Conmebol multó a Boca y Arruabarrena por demora
Foto: Olé
Boca clasificó a la Copa Sudamericana 2026 tras superar a O’Higgins en Rancagua por penales, pero la celebración tiene un costo económico concreto: la Unidad Disciplinaria de la Conmebol sancionó al club y al técnico Rodolfo Arruabarrena por la demora en regresar a la cancha para el segundo tiempo de ese partido, disputado en Chile por la revancha del Repechaje.
El comunicado oficial de la Conmebol es claro: el Club Atlético Boca Juniors recibe una multa de USD 20.000 (veinte mil dólares estadounidenses) por infracción al artículo 5.1.11.5 numeral 2 del Manual de Clubes de la Conmebol Sudamericana 2026, que refiere exclusivamente a demoras en el ingreso a la cancha. Por su parte, Rodolfo Martín Arruabarrena es sancionado con USD 15.000 (quince mil dólares) por la misma infracción. Ambos montos serán debitados automáticamente de los ingresos por derechos de televisión o patrocinio que le corresponden al club en el certamen, lo que es el mecanismo habitual en estos casos.
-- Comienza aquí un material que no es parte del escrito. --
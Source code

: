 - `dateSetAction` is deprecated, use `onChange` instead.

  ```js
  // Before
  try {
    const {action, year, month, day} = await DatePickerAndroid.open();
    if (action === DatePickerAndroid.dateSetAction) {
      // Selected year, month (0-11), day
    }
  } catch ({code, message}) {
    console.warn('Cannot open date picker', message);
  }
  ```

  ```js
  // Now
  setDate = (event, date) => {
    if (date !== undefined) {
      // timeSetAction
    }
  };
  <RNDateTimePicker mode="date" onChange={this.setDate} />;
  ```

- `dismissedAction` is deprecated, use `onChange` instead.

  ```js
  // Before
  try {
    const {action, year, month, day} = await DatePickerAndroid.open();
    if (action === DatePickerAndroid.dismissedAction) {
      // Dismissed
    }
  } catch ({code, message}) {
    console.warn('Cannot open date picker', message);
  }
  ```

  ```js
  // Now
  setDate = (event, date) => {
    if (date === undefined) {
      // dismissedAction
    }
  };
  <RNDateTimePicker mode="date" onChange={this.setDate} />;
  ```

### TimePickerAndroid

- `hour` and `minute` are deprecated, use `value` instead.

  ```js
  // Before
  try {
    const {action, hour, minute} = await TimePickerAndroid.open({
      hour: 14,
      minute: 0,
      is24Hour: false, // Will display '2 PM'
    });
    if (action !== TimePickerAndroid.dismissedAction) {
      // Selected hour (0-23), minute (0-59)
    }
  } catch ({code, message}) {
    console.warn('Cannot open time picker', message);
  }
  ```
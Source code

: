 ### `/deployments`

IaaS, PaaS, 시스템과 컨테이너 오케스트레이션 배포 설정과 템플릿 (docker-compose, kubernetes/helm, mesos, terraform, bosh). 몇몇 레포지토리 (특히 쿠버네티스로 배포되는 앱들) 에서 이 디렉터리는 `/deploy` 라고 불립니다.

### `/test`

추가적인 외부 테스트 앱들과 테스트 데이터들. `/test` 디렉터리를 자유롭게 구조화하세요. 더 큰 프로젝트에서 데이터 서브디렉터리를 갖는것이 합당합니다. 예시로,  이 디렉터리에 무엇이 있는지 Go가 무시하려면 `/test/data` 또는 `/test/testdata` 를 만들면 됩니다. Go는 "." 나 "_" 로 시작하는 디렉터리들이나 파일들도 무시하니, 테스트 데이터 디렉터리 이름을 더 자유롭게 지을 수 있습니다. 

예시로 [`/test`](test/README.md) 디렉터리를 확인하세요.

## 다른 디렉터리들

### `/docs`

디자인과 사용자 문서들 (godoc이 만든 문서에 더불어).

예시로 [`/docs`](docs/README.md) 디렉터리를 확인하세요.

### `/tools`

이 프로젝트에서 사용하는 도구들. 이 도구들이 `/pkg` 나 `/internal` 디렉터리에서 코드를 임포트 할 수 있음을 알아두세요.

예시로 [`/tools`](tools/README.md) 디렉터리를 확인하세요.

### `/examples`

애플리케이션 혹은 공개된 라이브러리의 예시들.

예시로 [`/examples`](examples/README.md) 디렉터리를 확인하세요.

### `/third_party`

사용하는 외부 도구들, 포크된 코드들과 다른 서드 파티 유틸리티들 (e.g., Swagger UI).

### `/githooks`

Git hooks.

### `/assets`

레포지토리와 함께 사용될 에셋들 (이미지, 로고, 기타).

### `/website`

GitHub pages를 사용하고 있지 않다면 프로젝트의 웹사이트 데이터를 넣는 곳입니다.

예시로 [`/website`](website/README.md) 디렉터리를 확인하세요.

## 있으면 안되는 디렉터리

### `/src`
Además, la resolución incluye una advertencia formal al club por infracción al artículo 5.4.2 del mismo reglamento, y deja expresamente avisados tanto a Boca como a Arruabarrena de que una reiteración de conductas similares podría derivar en sanciones más severas, conforme al artículo 27 del Código Disciplinario de la Conmebol. Vale aclarar un dato importante: hasta el momento no existe ninguna sanción por la decisión de los futbolistas de no conceder entrevistas a la transmisión oficial del partido, un episodio que también generó ruido en aquella noche en Rancagua. Ambas partes tienen siete días corridos para apelar la resolución ante la Comisión de Apelaciones, con una cuota de apelación de USD 3.000.
Más allá del impacto económico —que en términos relativos no es dramático para un club de la dimensión de Boca—, el episodio deja una señal de alerta institucional. La Conmebol no pasó por alto la actitud del plantel y del cuerpo técnico, y la advertencia explícita sobre futuras infracciones obliga al club a manejar con más cuidado su relación con el organismo continental en lo que resta de la Copa Sudamericana. Para Arruabarrena, que está construyendo su autoridad al frente del equipo, este tipo de situaciones extradeportivas son ruido que conviene evitar de cara a una competencia que Boca quiere transitar con seriedad.